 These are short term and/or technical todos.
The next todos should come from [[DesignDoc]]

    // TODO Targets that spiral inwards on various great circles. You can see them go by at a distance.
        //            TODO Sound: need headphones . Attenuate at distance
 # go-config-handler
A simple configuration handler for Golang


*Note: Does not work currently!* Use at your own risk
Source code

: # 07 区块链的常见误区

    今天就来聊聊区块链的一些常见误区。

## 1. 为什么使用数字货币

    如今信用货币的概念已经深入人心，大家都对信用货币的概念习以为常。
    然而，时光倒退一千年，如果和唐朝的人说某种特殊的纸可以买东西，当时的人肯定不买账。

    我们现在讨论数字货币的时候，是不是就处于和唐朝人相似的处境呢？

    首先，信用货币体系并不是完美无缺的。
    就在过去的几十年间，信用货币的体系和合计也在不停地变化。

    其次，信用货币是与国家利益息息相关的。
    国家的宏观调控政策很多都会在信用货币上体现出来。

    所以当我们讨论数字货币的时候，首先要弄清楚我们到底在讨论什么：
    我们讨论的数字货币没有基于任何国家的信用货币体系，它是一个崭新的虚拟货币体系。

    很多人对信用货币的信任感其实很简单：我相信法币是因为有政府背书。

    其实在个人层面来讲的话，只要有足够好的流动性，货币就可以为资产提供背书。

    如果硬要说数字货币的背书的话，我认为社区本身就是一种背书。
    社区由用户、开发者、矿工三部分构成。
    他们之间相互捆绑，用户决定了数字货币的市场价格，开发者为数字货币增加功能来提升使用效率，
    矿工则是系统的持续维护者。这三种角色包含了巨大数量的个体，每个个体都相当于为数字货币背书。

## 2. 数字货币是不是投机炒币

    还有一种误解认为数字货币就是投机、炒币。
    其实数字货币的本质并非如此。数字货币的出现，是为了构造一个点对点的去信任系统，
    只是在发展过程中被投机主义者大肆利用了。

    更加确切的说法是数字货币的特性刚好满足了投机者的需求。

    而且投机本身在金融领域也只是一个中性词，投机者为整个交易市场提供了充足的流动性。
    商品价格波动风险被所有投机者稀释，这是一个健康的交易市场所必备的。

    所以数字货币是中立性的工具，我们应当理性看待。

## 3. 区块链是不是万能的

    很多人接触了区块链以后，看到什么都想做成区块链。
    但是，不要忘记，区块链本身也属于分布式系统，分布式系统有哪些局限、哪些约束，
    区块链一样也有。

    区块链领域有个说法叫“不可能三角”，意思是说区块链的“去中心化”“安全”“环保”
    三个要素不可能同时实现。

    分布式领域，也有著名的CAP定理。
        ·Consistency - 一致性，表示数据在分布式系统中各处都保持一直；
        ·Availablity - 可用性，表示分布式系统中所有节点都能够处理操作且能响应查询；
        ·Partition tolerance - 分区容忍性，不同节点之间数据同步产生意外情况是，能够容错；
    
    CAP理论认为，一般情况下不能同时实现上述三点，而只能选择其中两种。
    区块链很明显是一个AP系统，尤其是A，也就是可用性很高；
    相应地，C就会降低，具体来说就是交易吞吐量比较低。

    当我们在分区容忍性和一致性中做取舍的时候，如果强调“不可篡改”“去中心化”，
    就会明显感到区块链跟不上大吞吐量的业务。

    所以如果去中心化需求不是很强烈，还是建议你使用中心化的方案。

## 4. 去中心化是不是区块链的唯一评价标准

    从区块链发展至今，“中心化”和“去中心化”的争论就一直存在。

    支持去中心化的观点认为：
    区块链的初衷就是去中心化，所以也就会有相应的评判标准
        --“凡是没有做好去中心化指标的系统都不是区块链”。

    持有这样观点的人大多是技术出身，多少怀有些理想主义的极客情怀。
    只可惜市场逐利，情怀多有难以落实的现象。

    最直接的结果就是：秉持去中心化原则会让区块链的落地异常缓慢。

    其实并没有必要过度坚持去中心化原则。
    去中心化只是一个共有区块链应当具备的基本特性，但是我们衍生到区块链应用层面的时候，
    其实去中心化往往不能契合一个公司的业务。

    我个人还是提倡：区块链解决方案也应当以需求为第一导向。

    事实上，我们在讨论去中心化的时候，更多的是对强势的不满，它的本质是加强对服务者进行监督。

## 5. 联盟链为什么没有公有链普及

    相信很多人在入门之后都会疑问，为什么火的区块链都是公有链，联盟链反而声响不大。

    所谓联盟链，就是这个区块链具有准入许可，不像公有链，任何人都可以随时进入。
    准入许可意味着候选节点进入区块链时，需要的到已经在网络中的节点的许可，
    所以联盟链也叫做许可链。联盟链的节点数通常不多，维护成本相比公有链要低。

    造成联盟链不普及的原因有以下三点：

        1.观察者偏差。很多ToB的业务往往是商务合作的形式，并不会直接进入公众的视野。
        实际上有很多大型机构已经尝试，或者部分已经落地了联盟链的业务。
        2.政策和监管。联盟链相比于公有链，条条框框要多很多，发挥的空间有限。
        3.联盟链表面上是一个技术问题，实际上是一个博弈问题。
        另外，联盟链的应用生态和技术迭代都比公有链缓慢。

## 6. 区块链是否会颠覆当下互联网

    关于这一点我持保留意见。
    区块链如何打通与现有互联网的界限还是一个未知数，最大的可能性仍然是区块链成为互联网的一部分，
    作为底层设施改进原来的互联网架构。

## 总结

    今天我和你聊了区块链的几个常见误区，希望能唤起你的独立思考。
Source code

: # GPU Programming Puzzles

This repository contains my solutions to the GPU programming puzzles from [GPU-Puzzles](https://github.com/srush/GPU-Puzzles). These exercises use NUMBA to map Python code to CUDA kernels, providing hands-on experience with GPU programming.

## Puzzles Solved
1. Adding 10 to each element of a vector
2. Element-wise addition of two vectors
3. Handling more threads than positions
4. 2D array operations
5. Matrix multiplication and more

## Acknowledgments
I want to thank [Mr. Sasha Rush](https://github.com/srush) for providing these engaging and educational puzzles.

WORK ITEM —
Exactly as given, set down all of the lines above.

ANSWER BELOW —
 These are short term and/or technical todos.
The next todos should come from [[DesignDoc]]

    // TODO Targets that spiral inwards on various great circles. You can see them go by at a distance.
        //            TODO Sound: need headphones . Attenuate at distance
 # go-config-handler
A simple configuration handler for Golang


*Note: Does not work currently!* Use at your own risk
Source code

: # 07 区块链的常见误区

    今天就来聊聊区块链的一些常见误区。

## 1. 为什么使用数字货币

    如今信用货币的概念已经深入人心，大家都对信用货币的概念习以为常。
    然而，时光倒退一千年，如果和唐朝的人说某种特殊的纸可以买东西，当时的人肯定不买账。

    我们现在讨论数字货币的时候，是不是就处于和唐朝人相似的处境呢？

    首先，信用货币体系并不是完美无缺的。
    就在过去的几十年间，信用货币的体系和合计也在不停地变化。

    其次，信用货币是与国家利益息息相关的。
    国家的宏观调控政策很多都会在信用货币上体现出来。

    所以当我们讨论数字货币的时候，首先要弄清楚我们到底在讨论什么：
    我们讨论的数字货币没有基于任何国家的信用货币体系，它是一个崭新的虚拟货币体系。

    很多人对信用货币的信任感其实很简单：我相信法币是因为有政府背书。

    其实在个人层面来讲的话，只要有足够好的流动性，货币就可以为资产提供背书。

    如果硬要说数字货币的背书的话，我认为社区本身就是一种背书。
    社区由用户、开发者、矿工三部分构成。
    他们之间相互捆绑，用户决定了数字货币的市场价格，开发者为数字货币增加功能来提升使用效率，
    矿工则是系统的持续维护者。这三种角色包含了巨大数量的个体，每个个体都相当于为数字货币背书。

## 2. 数字货币是不是投机炒币

    还有一种误解认为数字货币就是投机、炒币。
    其实数字货币的本质并非如此。数字货币的出现，是为了构造一个点对点的去信任系统，
    只是在发展过程中被投机主义者大肆利用了。

    更加确切的说法是数字货币的特性刚好满足了投机者的需求。

    而且投机本身在金融领域也只是一个中性词，投机者为整个交易市场提供了充足的流动性。
    商品价格波动风险被所有投机者稀释，这是一个健康的交易市场所必备的。

    所以数字货币是中立性的工具，我们应当理性看待。

## 3. 区块链是不是万能的

    很多人接触了区块链以后，看到什么都想做成区块链。
    但是，不要忘记，区块链本身也属于分布式系统，分布式系统有哪些局限、哪些约束，
    区块链一样也有。

    区块链领域有个说法叫“不可能三角”，意思是说区块链的“去中心化”“安全”“环保”
    三个要素不可能同时实现。

    分布式领域，也有著名的CAP定理。
        ·Consistency - 一致性，表示数据在分布式系统中各处都保持一直；
        ·Availablity - 可用性，表示分布式系统中所有节点都能够处理操作且能响应查询；
        ·Partition tolerance - 分区容忍性，不同节点之间数据同步产生意外情况是，能够容错；
    
    CAP理论认为，一般情况下不能同时实现上述三点，而只能选择其中两种。
    区块链很明显是一个AP系统，尤其是A，也就是可用性很高；
    相应地，C就会降低，具体来说就是交易吞吐量比较低。

    当我们在分区容忍性和一致性中做取舍的时候，如果强调“不可篡改”“去中心化”，
    就会明显感到区块链跟不上大吞吐量的业务。

    所以如果去中心化需求不是很强烈，还是建议你使用中心化的方案。

## 4. 去中心化是不是区块链的唯一评价标准

    从区块链发展至今，“中心化”和“去中心化”的争论就一直存在。

    支持去中心化的观点认为：
    区块链的初衷就是去中心化，所以也就会有相应的评判标准
        --“凡是没有做好去中心化指标的系统都不是区块链”。

    持有这样观点的人大多是技术出身，多少怀有些理想主义的极客情怀。
    只可惜市场逐利，情怀多有难以落实的现象。

    最直接的结果就是：秉持去中心化原则会让区块链的落地异常缓慢。

    其实并没有必要过度坚持去中心化原则。
    去中心化只是一个共有区块链应当具备的基本特性，但是我们衍生到区块链应用层面的时候，
    其实去中心化往往不能契合一个公司的业务。

    我个人还是提倡：区块链解决方案也应当以需求为第一导向。

    事实上，我们在讨论去中心化的时候，更多的是对强势的不满，它的本质是加强对服务者进行监督。

## 5. 联盟链为什么没有公有链普及

    相信很多人在入门之后都会疑问，为什么火的区块链都是公有链，联盟链反而声响不大。

    所谓联盟链，就是这个区块链具有准入许可，不像公有链，任何人都可以随时进入。
    准入许可意味着候选节点进入区块链时，需要的到已经在网络中的节点的许可，
    所以联盟链也叫做许可链。联盟链的节点数通常不多，维护成本相比公有链要低。

    造成联盟链不普及的原因有以下三点：

        1.观察者偏差。很多ToB的业务往往是商务合作的形式，并不会直接进入公众的视野。
        实际上有很多大型机构已经尝试，或者部分已经落地了联盟链的业务。
        2.政策和监管。联盟链相比于公有链，条条框框要多很多，发挥的空间有限。
        3.联盟链表面上是一个技术问题，实际上是一个博弈问题。
        另外，联盟链的应用生态和技术迭代都比公有链缓慢。

## 6. 区块链是否会颠覆当下互联网

    关于这一点我持保留意见。
    区块链如何打通与现有互联网的界限还是一个未知数，最大的可能性仍然是区块链成为互联网的一部分，
    作为底层设施改进原来的互联网架构。

## 总结

    今天我和你聊了区块链的几个常见误区，希望能唤起你的独立思考。
Source code

: # GPU Programming Puzzles

This repository contains my solutions to the GPU programming puzzles from [GPU-Puzzles](https://github.com/srush/GPU-Puzzles). These exercises use NUMBA to map Python code to CUDA kernels, providing hands-on experience with GPU programming.

## Puzzles Solved
1. Adding 10 to each element of a vector
2. Element-wise addition of two vectors
3. Handling more threads than positions
4. 2D array operations
5. Matrix multiplication and more

## Acknowledgments
I want to thank [Mr. Sasha Rush](https://github.com/srush) for providing these engaging and educational puzzles.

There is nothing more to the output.